WHAT IS REQUIRED. Retrieve each line that contains the word "IsPrimary" from the entries below.

(Stored records)

===

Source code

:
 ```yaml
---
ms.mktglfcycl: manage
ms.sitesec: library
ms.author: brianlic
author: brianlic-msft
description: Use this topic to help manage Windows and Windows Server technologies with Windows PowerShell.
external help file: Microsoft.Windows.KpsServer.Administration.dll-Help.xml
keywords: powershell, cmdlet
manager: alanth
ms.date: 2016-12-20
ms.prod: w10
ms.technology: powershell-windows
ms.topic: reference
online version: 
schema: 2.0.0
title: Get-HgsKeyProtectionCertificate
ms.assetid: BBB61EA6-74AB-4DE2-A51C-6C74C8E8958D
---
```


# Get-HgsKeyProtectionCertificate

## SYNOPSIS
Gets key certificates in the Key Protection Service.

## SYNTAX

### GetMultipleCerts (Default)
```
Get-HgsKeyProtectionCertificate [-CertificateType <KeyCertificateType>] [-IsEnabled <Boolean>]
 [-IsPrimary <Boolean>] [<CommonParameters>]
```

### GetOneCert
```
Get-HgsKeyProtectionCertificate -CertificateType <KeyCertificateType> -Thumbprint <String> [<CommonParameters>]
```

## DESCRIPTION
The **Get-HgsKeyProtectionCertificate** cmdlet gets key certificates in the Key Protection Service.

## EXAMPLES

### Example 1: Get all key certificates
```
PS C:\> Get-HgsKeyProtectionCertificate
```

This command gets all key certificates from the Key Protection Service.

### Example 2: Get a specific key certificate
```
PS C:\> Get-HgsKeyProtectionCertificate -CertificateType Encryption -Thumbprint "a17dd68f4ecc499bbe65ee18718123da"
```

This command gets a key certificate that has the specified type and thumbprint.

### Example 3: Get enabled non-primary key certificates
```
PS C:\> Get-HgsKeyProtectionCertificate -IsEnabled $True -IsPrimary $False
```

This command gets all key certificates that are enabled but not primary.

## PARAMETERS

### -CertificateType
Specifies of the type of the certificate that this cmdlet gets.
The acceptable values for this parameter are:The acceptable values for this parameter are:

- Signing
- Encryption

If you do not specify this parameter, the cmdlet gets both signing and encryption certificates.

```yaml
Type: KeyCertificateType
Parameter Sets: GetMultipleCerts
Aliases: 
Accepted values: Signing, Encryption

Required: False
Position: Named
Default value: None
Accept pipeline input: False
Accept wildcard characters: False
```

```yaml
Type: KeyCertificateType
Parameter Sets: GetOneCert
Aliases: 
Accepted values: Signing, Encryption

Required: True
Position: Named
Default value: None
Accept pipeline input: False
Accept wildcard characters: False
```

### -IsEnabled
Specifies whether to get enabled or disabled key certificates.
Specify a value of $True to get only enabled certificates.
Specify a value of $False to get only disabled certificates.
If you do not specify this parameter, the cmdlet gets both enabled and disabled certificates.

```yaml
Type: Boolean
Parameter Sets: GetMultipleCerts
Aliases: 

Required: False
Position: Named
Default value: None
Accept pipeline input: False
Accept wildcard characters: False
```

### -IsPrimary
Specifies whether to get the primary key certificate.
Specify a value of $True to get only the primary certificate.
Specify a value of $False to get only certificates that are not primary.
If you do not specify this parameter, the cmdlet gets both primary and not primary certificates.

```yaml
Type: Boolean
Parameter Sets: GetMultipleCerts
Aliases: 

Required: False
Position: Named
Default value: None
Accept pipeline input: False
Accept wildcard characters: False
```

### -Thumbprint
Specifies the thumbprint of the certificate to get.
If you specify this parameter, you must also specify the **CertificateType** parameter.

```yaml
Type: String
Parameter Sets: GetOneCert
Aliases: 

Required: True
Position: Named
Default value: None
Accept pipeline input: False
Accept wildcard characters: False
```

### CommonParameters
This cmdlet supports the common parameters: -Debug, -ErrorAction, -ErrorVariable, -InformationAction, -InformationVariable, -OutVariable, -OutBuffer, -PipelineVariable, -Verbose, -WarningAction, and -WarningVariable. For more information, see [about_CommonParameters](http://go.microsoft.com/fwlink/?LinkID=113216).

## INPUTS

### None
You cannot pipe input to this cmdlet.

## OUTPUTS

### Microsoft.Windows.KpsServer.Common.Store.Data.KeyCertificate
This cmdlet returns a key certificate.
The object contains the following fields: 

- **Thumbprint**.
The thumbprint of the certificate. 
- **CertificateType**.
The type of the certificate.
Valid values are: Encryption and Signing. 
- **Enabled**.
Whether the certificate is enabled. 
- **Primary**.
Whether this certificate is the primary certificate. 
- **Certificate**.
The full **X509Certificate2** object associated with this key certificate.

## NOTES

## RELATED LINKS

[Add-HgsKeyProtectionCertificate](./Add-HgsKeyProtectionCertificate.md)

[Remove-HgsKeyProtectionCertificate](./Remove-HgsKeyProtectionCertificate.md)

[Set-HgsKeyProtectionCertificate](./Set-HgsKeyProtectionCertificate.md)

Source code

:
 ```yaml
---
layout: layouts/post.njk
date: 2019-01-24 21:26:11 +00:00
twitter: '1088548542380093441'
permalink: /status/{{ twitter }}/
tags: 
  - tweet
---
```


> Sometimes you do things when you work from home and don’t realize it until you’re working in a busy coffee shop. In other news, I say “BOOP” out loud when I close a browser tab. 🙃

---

===

RESPONSE AREA.
 [-IsPrimary <Boolean>] [<CommonParameters>]
PS C:\> Get-HgsKeyProtectionCertificate -IsEnabled $True -IsPrimary $False
### -IsPrimary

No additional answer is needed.